Grande est la surprise de Harden lorsqu’il apprend qu’il devra, le lendemain, voler vers une position qu’on lui désignera pour protéger des navires marchands à la recherche de naufragés. Harden tâche de discuter, rappelle qu’il doit absolument rejoindre son groupe en Afrique. Peine perdue : c’est un ordre.
Après un vol d’essai satisfaisant, le B.24 s’envole au matin du 16 septembre, cap nord-est. À peine la position rejointe, on cherche les navires marchands. Rien. Tout le monde écarquille les yeux. Le premier, le mitrailleur Buck aperçoit quelque chose. On approche : c’est un sous-marin. Allemand sans aucun doute. Qu’est-ce qu’il fait là ? Le plus étrange est qu’il tient en remorque quatre embarcations !
Harden perd de l’altitude, distingue, dans les canots, des têtes levées vers lui, des gestes de supplication : les naufragés, bien sûr, dont lui a parlé le colonel. Pourquoi a-t-on étalé une croix rouge à l’avant de l’U-boat ? Immense, la perplexité de Harden.
Et voici que des signaux optiques partent du sous-marin. Personne, sur le B.24, ne connaît assez le morse pour les comprendre. Cela va trop vite ! Harden demande au radio du bord de prendre contact avec l’Allemand. Aucun résultat.
Harden voit alors le lieutenant Keller se lever avec une détermination sans équivoque et se mettre en devoir de gagner l’arrière. Un instant après, il appelle Harden par l’intercom :
— Dois-je bombarder ?
Terrifié, Harden pense aux naufragés :
— Non !
Keller insiste : il est sûr d’atteindre ce salaud de sous-marin.
— Non ! crie encore Harden.
Il est visible que l’autre y tient. Péniblement, Harden le convainc de s’abstenir. Pour plus de sûreté, il fait demi-tour et s’éloigne de cette cible trop tentante. Afin d’informer Ronin et Richardson, il veut pouvoir se mettre à portée de radio. Quand il y sera, il demandera des ordres. La balle sera dans le camp de l’Air Force.
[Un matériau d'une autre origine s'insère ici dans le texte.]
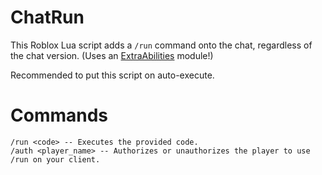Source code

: # ChatRun 

This Roblox Lua script adds a `/run` command onto the chat, regardless of the chat version. (Uses an [ExtraAbilities](<https://github.com/IvanTheProtogen/ExtraAbilities>) module!)

Recommended to put this script on auto-execute.

# Commands 

```
/run <code> -- Executes the provided code.
/auth <player_name> -- Authorizes or unauthorizes the player to use /run on your client.
```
À la question de Harden – que dois-je faire ? – c’est maintenant au colonel Ronin et au capitaine Richardson de répondre. Richardson n’a que vingt-quatre ans. Il n’hésite même pas : impossible de laisser un sous-marin ennemi continuer à envoyer par le fond du tonnage allié, des marins alliés. Une seule solution : le couler. Ronin semble avoir été plus sensible à la présence des naufragés.